- **Exercise objective**: Line count for "vous": say how many lines of the data contain it, with no other text.
== Segment start ==
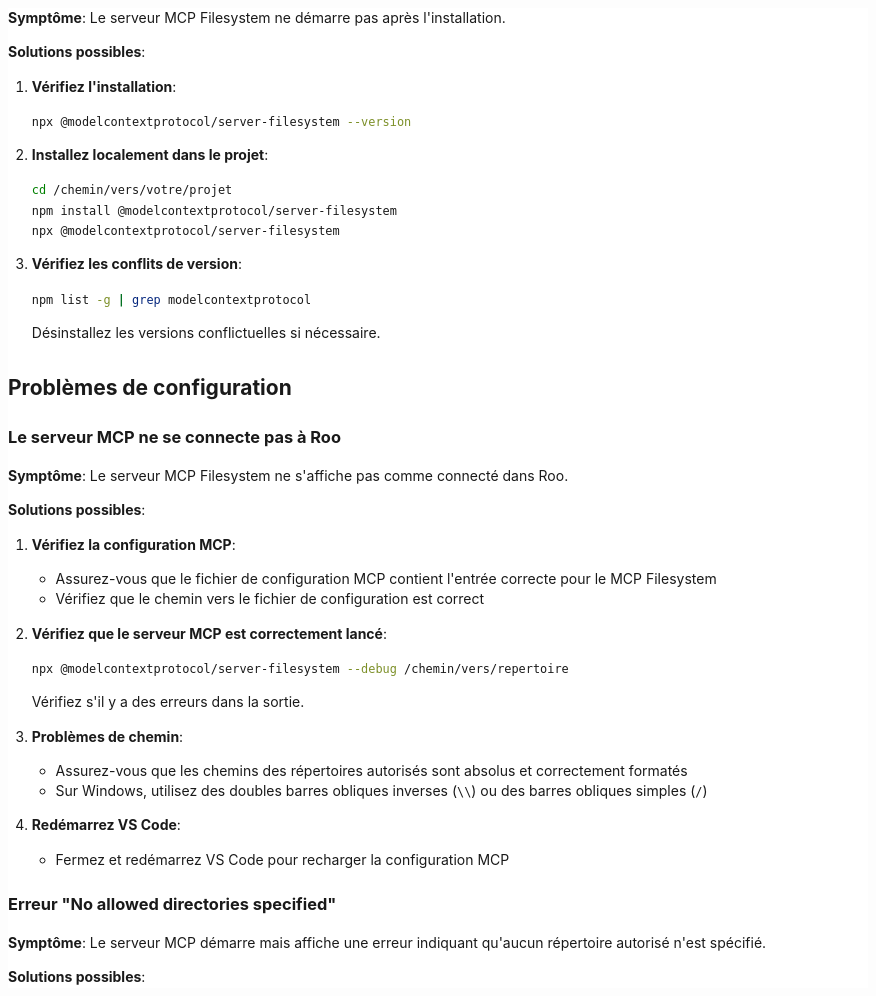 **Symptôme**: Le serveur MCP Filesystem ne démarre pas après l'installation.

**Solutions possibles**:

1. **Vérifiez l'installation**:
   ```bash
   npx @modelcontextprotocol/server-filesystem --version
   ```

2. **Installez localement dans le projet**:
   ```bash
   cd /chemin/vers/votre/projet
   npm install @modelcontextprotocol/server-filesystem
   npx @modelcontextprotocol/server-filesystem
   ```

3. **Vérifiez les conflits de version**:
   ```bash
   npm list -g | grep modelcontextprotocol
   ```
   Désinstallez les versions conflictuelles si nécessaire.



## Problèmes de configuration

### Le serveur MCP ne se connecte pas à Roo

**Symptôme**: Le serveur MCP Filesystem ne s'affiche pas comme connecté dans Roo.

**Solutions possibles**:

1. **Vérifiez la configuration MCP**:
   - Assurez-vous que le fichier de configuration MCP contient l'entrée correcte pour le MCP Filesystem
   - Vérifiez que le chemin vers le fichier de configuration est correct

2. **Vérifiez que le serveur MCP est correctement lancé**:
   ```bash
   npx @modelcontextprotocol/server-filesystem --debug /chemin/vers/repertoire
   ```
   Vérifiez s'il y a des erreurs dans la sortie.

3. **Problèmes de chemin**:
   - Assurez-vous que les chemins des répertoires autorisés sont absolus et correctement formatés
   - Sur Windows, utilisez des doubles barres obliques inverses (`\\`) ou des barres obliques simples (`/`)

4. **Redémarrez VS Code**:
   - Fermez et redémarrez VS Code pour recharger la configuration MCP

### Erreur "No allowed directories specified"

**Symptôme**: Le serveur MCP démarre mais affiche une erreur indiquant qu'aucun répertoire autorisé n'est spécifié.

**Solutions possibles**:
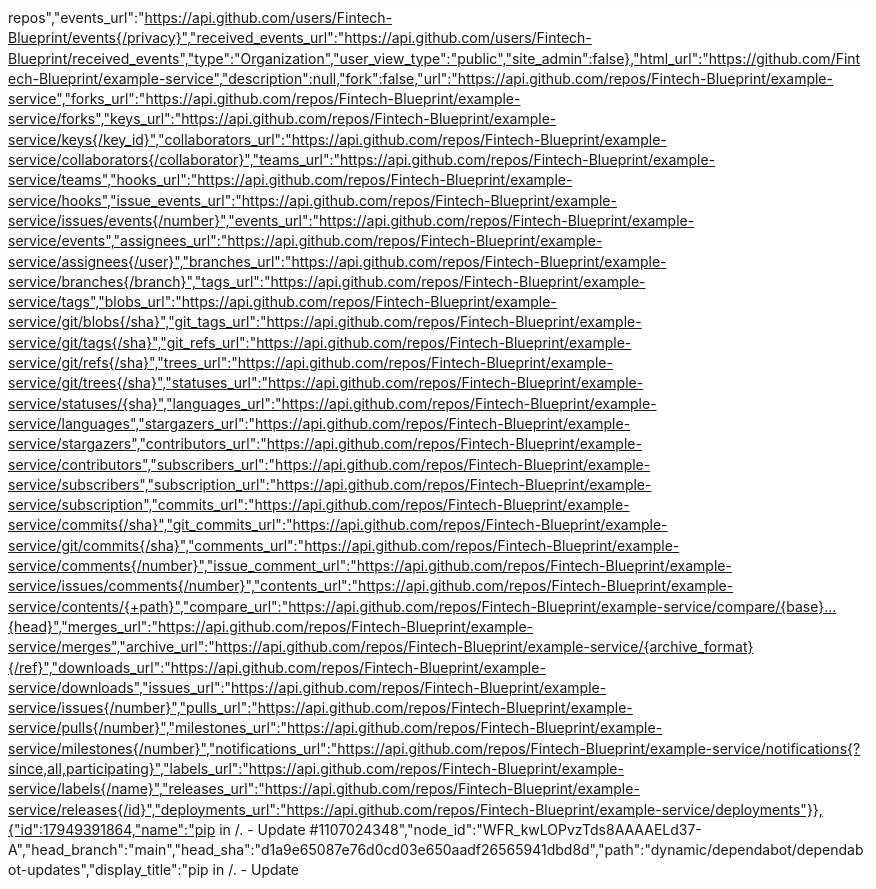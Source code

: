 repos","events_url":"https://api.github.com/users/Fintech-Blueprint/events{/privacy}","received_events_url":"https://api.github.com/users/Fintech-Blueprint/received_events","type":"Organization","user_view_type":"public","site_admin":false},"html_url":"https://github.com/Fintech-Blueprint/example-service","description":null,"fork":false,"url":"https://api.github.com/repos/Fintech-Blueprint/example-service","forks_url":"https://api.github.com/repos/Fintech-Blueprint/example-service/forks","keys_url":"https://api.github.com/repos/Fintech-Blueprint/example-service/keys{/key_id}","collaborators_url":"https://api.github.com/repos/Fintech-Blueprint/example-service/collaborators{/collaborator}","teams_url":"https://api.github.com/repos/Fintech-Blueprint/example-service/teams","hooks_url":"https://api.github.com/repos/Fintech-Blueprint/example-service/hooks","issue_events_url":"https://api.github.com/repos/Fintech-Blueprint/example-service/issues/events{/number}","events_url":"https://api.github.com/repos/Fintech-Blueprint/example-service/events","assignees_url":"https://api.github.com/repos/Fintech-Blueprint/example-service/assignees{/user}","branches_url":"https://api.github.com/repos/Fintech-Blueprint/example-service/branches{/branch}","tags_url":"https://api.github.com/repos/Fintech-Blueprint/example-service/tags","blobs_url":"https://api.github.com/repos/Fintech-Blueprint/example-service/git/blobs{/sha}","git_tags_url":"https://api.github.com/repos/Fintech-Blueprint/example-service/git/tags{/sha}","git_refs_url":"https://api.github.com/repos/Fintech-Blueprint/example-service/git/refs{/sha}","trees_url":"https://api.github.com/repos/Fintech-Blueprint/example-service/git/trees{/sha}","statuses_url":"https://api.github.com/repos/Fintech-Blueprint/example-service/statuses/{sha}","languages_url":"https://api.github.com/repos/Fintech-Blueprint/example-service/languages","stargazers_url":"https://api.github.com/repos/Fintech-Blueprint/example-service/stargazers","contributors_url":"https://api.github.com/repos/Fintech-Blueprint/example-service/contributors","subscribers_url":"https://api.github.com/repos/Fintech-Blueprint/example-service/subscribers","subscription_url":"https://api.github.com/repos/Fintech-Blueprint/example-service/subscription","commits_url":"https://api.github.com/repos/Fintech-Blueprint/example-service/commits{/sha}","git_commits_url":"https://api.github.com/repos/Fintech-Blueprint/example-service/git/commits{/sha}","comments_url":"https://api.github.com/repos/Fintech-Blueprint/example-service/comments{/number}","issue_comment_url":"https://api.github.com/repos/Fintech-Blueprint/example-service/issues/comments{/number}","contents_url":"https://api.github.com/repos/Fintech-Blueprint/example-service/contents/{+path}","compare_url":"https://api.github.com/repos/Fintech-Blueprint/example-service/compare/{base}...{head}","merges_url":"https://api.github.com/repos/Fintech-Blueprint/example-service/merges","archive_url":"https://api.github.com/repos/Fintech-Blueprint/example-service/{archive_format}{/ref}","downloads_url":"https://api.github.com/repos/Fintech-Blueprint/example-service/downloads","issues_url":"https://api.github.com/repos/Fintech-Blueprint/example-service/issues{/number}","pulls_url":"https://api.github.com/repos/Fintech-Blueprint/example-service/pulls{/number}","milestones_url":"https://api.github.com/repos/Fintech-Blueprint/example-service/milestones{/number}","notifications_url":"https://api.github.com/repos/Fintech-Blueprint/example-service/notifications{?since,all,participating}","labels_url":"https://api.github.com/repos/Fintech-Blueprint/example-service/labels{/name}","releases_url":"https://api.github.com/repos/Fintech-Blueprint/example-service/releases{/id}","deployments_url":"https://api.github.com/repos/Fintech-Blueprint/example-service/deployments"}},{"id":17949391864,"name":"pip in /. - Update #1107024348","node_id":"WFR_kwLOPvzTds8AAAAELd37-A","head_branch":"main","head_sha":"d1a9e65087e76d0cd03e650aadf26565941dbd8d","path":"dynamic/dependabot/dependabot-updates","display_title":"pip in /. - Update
== Segment end ==
- **Task answer**: 2